Across the entries below, how many lines include "Condition"? Give the number and nothing else.

┌──

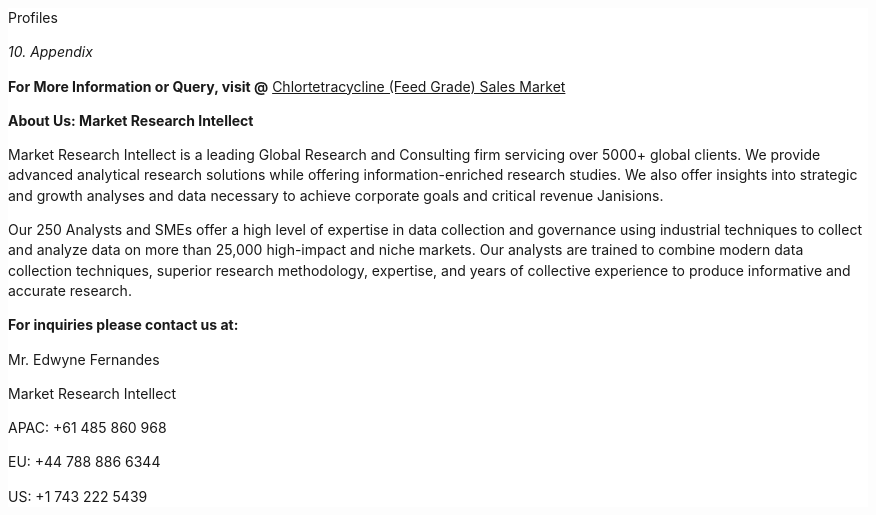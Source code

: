 Profiles</span></em></p><p><em><span class="font-[700]">10. Appendix</span></em></p><p><span class="font-[700]"><strong>For More Information or Query, visit&nbsp;@</strong>&nbsp;</span><span class="font-[700]"><a href="https://www.marketresearchintellect.com/product/global-chlortetracycline-feed-grade-sales-market/?utm_source=Linkedin&utm_medium=838" target="_blank" data-tracking-control-name="article-ssr-frontend-pulse_little-text-block" data-tracking-will-navigate="" data-test-link="">Chlortetracycline (Feed Grade) Sales Market</a></span></p><p><strong><span class="font-[700]">About Us: Market Research Intellect</span></strong></p><p><span class="">Market Research Intellect is a leading Global Research and Consulting firm servicing over 5000+ global clients. We provide advanced analytical research solutions while offering information-enriched research studies.&nbsp;</span>We also offer insights into strategic and growth analyses and data necessary to achieve corporate goals and critical revenue Janisions.</p><p><span class="">Our 250 Analysts and SMEs offer a high level of expertise in data collection and governance using industrial techniques to collect and analyze data on more than 25,000 high-impact and niche markets. Our analysts are trained to combine modern data collection techniques, superior research methodology, expertise, and years of collective experience to produce informative and accurate research.</span></p><p><strong>For inquiries please contact us at:</strong></p><p>Mr. Edwyne Fernandes</p><p>Market Research Intellect</p><p>APAC: +61 485 860 968</p><p>EU: +44 788 886 6344</p><p>US: +1 743 222 5439</p>

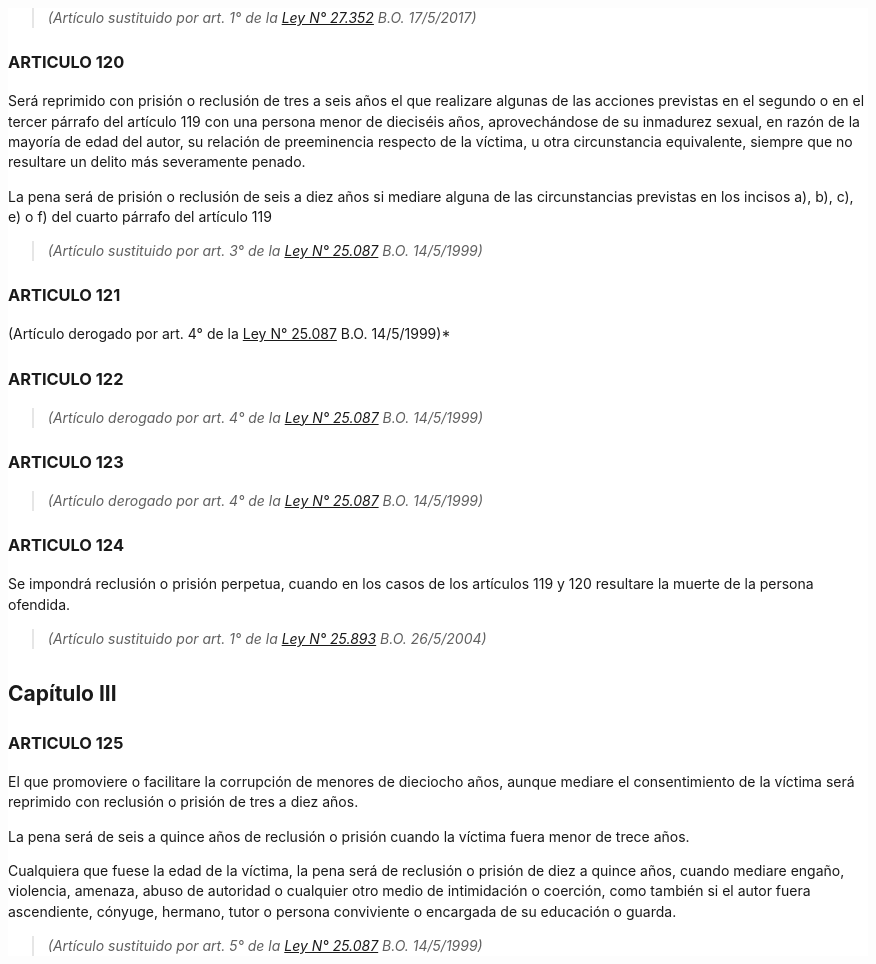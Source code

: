 >*(Artículo sustituido por art. 1° de la [Ley N° 27.352](https://servicios.infoleg.gob.ar/infolegInternet/verNorma.do?id=274739) B.O. 17/5/2017)*

### ARTICULO 120
Será reprimido con prisión o reclusión de tres a seis años el que realizare algunas de las acciones previstas en el segundo o en el tercer párrafo del artículo 119 con una persona menor de dieciséis años, aprovechándose de su inmadurez sexual, en razón de la mayoría de edad del autor, su relación de preeminencia respecto de la víctima, u otra circunstancia equivalente, siempre que no resultare un delito más severamente penado.

La pena será de prisión o reclusión de seis a diez años si mediare alguna de las circunstancias previstas en los incisos a), b), c), e) o f) del cuarto párrafo del artículo 119

>*(Artículo sustituido por art. 3° de la [Ley N° 25.087](https://servicios.infoleg.gob.ar/infolegInternet/verNorma.do?id=57556) B.O. 14/5/1999)*

### ARTICULO 121
(Artículo derogado por art. 4° de la [Ley N° 25.087](https://servicios.infoleg.gob.ar/infolegInternet/verNorma.do?id=57556) B.O. 14/5/1999)*

### ARTICULO 122
>*(Artículo derogado por art. 4° de la [Ley N° 25.087](https://servicios.infoleg.gob.ar/infolegInternet/verNorma.do?id=57556) B.O. 14/5/1999)*

### ARTICULO 123
>*(Artículo derogado por art. 4° de la [Ley N° 25.087](https://servicios.infoleg.gob.ar/infolegInternet/verNorma.do?id=57556) B.O. 14/5/1999)*

### ARTICULO 124
Se impondrá reclusión o prisión perpetua, cuando en los casos de los artículos 119 y 120 resultare la muerte de la persona ofendida.

>*(Artículo sustituido por art. 1° de la [Ley N° 25.893](https://servicios.infoleg.gob.ar/infolegInternet/verNorma.do?id=95269) B.O. 26/5/2004)*

## Capítulo III

### ARTICULO 125
El que promoviere o facilitare la corrupción de menores de dieciocho años, aunque mediare el consentimiento de la víctima será reprimido con reclusión o prisión de tres a diez años.

La pena será de seis a quince años de reclusión o prisión cuando la víctima fuera menor de trece años.

Cualquiera que fuese la edad de la víctima, la pena será de reclusión o prisión de diez a quince años, cuando mediare engaño, violencia, amenaza, abuso de autoridad o cualquier otro medio de intimidación o coerción, como también si el autor fuera ascendiente, cónyuge, hermano, tutor o persona conviviente o encargada de su educación o guarda.

>*(Artículo sustituido por art. 5° de la [Ley N° 25.087](https://servicios.infoleg.gob.ar/infolegInternet/verNorma.do?id=57556) B.O. 14/5/1999)*
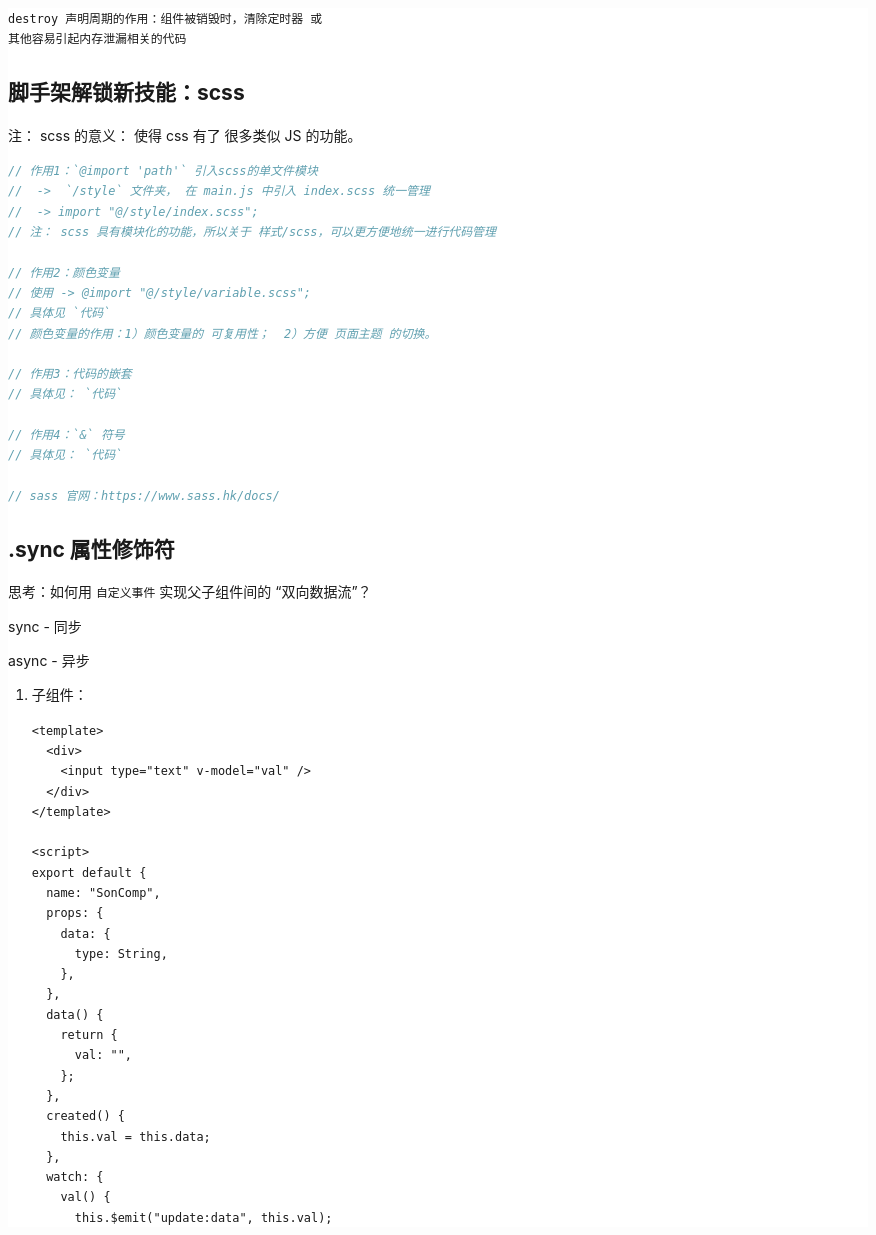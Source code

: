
 ```vue
destroy 声明周期的作用：组件被销毁时，清除定时器 或
其他容易引起内存泄漏相关的代码
```

## 脚手架解锁新技能：scss

注： scss 的意义： 使得 css 有了 很多类似 JS 的功能。

```js
// 作用1：`@import 'path'` 引入scss的单文件模块
//  ->  `/style` 文件夹， 在 main.js 中引入 index.scss 统一管理
//  -> import "@/style/index.scss";
// 注： scss 具有模块化的功能，所以关于 样式/scss，可以更方便地统一进行代码管理

// 作用2：颜色变量
// 使用 -> @import "@/style/variable.scss";
// 具体见 `代码`
// 颜色变量的作用：1）颜色变量的 可复用性；  2）方便 页面主题 的切换。

// 作用3：代码的嵌套
// 具体见： `代码`

// 作用4：`&` 符号
// 具体见： `代码`

// sass 官网：https://www.sass.hk/docs/
```

##

## .sync 属性修饰符

思考：如何用 `自定义事件` 实现父子组件间的 “双向数据流”？

sync - 同步

async - 异步

1. 子组件：

   ```vue
   <template>
     <div>
       <input type="text" v-model="val" />
     </div>
   </template>

   <script>
   export default {
     name: "SonComp",
     props: {
       data: {
         type: String,
       },
     },
     data() {
       return {
         val: "",
       };
     },
     created() {
       this.val = this.data;
     },
     watch: {
       val() {
         this.$emit("update:data", this.val);
   ```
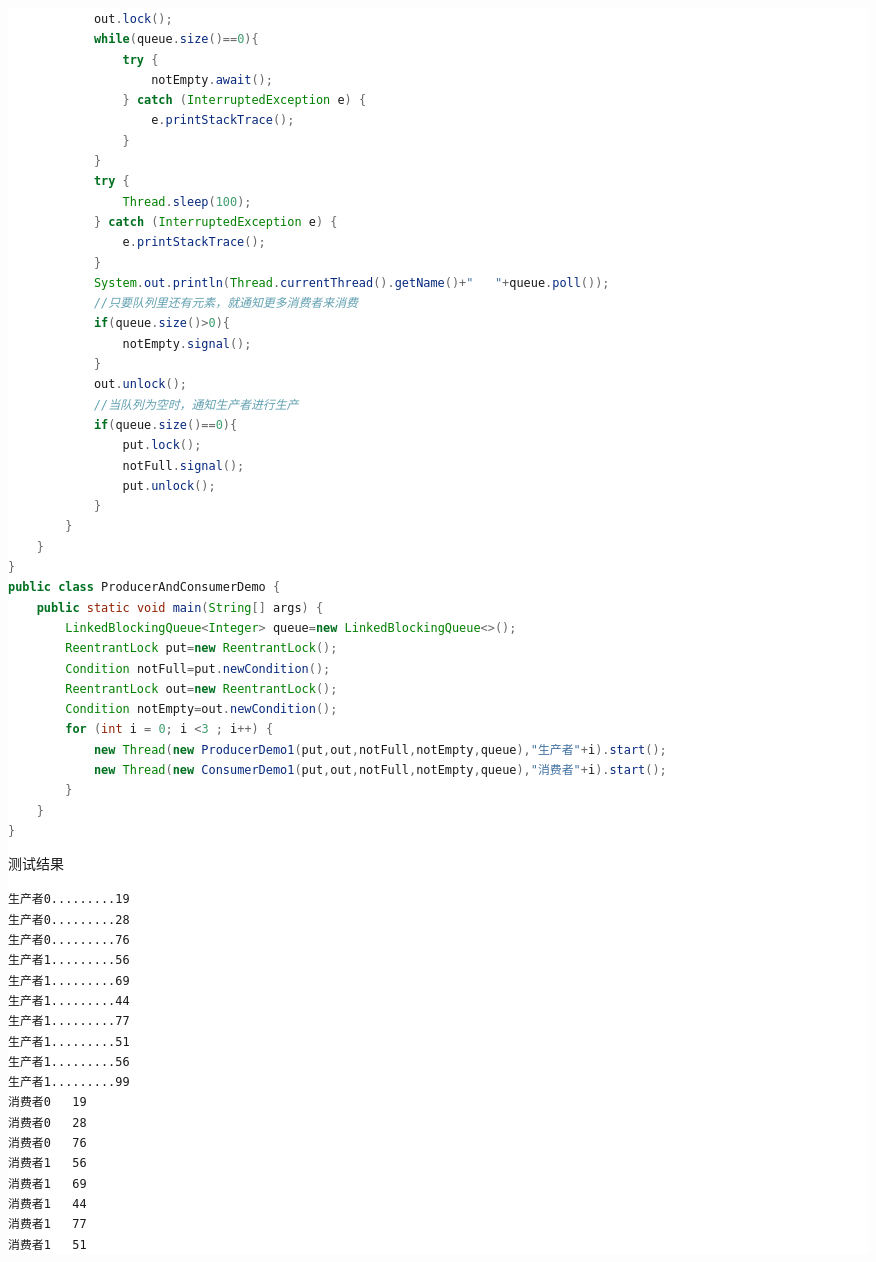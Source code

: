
 ```java
            out.lock();
            while(queue.size()==0){
                try {
                    notEmpty.await();
                } catch (InterruptedException e) {
                    e.printStackTrace();
                }
            }
            try {
                Thread.sleep(100);
            } catch (InterruptedException e) {
                e.printStackTrace();
            }
            System.out.println(Thread.currentThread().getName()+"   "+queue.poll());
            //只要队列里还有元素，就通知更多消费者来消费
            if(queue.size()>0){
                notEmpty.signal();
            }
            out.unlock();
            //当队列为空时，通知生产者进行生产
            if(queue.size()==0){
                put.lock();
                notFull.signal();
                put.unlock();
            }
        }
    }
}
public class ProducerAndConsumerDemo {
    public static void main(String[] args) {
        LinkedBlockingQueue<Integer> queue=new LinkedBlockingQueue<>();
        ReentrantLock put=new ReentrantLock();
        Condition notFull=put.newCondition();
        ReentrantLock out=new ReentrantLock();
        Condition notEmpty=out.newCondition();
        for (int i = 0; i <3 ; i++) {
            new Thread(new ProducerDemo1(put,out,notFull,notEmpty,queue),"生产者"+i).start();
            new Thread(new ConsumerDemo1(put,out,notFull,notEmpty,queue),"消费者"+i).start();
        }
    }
}
```

   测试结果      

```text
生产者0.........19
生产者0.........28
生产者0.........76
生产者1.........56
生产者1.........69
生产者1.........44
生产者1.........77
生产者1.........51
生产者1.........56
生产者1.........99
消费者0   19
消费者0   28
消费者0   76
消费者1   56
消费者1   69
消费者1   44
消费者1   77
消费者1   51
```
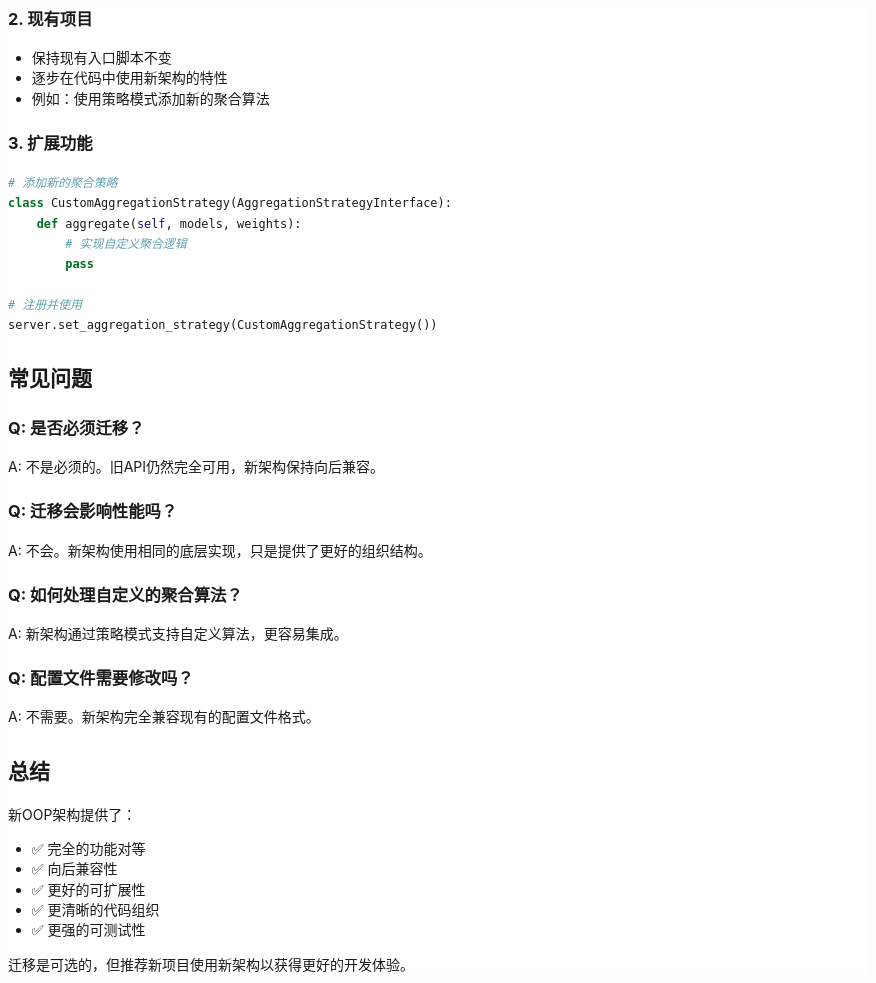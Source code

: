 ### 2. 现有项目
- 保持现有入口脚本不变
- 逐步在代码中使用新架构的特性
- 例如：使用策略模式添加新的聚合算法

### 3. 扩展功能
```python
# 添加新的聚合策略
class CustomAggregationStrategy(AggregationStrategyInterface):
    def aggregate(self, models, weights):
        # 实现自定义聚合逻辑
        pass

# 注册并使用
server.set_aggregation_strategy(CustomAggregationStrategy())
```

## 常见问题

### Q: 是否必须迁移？
A: 不是必须的。旧API仍然完全可用，新架构保持向后兼容。

### Q: 迁移会影响性能吗？
A: 不会。新架构使用相同的底层实现，只是提供了更好的组织结构。

### Q: 如何处理自定义的聚合算法？
A: 新架构通过策略模式支持自定义算法，更容易集成。

### Q: 配置文件需要修改吗？
A: 不需要。新架构完全兼容现有的配置文件格式。

## 总结

新OOP架构提供了：
- ✅ 完全的功能对等
- ✅ 向后兼容性
- ✅ 更好的可扩展性
- ✅ 更清晰的代码组织
- ✅ 更强的可测试性

迁移是可选的，但推荐新项目使用新架构以获得更好的开发体验。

└──

• _RESULT OF THE TASK_:
2